Уже пожелтевшая ива глядела в зеленоватую воду, где водочная бутылка с отбитым горлышком колотилась о голыш. Пицца поначалу оплавляла пальцы. Ах ты, помидорина, – оставила на светло-серых брюках розовый след.

Но надо было что-то говорить. Вторя гудящему над головой оводу, Дерягин забубнил о предопределенности, о неосознанной тяге к саморазрушению. Разомлевшая Светлана задумчиво смотрела на ревущий, кружащийся белый катер.

– А мы ведь часто здесь зависали, – вдруг сказала Светлана.

И Дерягин сжался, как будто от удара. Набежавшая волна вытолкнула бутылку на бурый песок.

– Ты не знаешь, где он теперь? – она обернулась и, прищурившись, посмотрела на приунывшего Дерягина.

Дерягин пожал плечами, что-то буркнул и, опустив глаза, покраснел. Светлана отвернулась к реке и тихо проговорила:

– Не парься… Оля мне все уже рассказала.

Насмешливым звяканьем отозвался козлиный колокольчик. Стало расти и тяжелеть молчание. Дерягин чувствовал, что Светлана, как будто оторвалась от жухлой травы и теперь уносится все выше и дальше от него, а он сам сжимается и мельчает до размера хлебной блошки. Пытаясь отвлечь и вернуть Светлану, Дерягин бросился говорить о злополучных граблях, на которые все время наступают, и еще черт знаем о чем, но потом вдруг забыл ужасно простое слово, смешался и замолчал. Кыш-кыш. Овод улетел. Совсем.

За спиной, на грунтованной дороге прогрохотало облако пыли. От лодки осталось лишь отдаленное стрекотание. Светлана сплюнула травинку и, все так же рассеянно глядя на обмельчавшую, заросшую водорослями реку, сказала:

– Может, к Мельникову?

***


– Ты с Птахой?! – ошеломленно переспросил Саша.

– И с водкой, – поспешно уточнил Дерягин.

– С этого и надо было начинать! – обрадовался голос в телефоне.

Сталинка таращилась окнами на драмтеатр. В гулком обшарпанном подъезде пахло травой, повсюду белели россыпи окурков, у стен и на подоконниках поблескивали пивные бутылки… Дверной звонок висел на проводе, как выбитый глаз на нерве. Рука Дерягина уже потянулась нерешительно к звонку, как вдруг дверь открылась. На пороге сиял улыбающийся солнечный Саша, одетый как обычно: во все черное.

Саша кое-как сводил концы с концами. Но безнадежное безденежье ему было до барабана. Вот счастливый барабанщик.

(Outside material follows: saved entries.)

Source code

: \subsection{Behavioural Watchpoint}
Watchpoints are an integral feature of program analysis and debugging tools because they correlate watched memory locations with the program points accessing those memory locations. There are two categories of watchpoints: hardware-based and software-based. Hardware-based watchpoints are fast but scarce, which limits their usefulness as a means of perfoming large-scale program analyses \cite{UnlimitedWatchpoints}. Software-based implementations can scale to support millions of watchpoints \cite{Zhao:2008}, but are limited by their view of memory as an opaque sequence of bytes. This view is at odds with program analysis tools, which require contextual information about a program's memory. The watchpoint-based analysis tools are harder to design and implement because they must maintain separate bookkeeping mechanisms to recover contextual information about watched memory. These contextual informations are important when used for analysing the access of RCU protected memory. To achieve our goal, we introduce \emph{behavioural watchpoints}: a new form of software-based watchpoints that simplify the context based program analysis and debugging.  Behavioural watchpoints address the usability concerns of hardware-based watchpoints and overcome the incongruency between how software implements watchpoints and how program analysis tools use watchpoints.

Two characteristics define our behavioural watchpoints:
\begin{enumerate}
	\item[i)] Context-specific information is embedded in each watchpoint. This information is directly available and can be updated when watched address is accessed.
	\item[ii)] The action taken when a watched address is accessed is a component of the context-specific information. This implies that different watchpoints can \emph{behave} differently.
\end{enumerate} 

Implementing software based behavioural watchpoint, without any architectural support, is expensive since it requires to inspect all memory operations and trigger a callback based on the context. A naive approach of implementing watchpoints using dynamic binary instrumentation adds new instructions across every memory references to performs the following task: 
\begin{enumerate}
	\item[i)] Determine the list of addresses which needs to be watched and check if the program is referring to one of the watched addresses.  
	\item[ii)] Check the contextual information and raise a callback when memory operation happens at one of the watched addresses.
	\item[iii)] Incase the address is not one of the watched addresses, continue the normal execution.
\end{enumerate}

Почти всю комнату занимал старый диван с высокой спинкой. В углу у окна притихла акустическая гитара. Саша угостил свежим анекдотом, засохшим ржаным хлебом, початой банкой шпрот, половинками помидор в белых шапочках майонеза.

Вскоре от водки и тоника голова Дерягина стала вроде толстенного приземистого стакана, в котором взлетали и лопались пузырьки.

Раскрасневшаяся Светлана принялась перемывать косточки своей знакомой:

– Она даже не знала, как его зовут!

Саша в черной майке и джинсах похохатывал, понимающе кивал. Его улыбка ширилась и уже с трудом умещалась в комнате… Вот бы изобразить Светлану такой, немного стервозной, тулуз-лотрековской. На экране телевизора бульдог вытряхивал душу из кота. Кот, приподняв озеро за край, искал шуструю мышь. Надо будет замыть брюки.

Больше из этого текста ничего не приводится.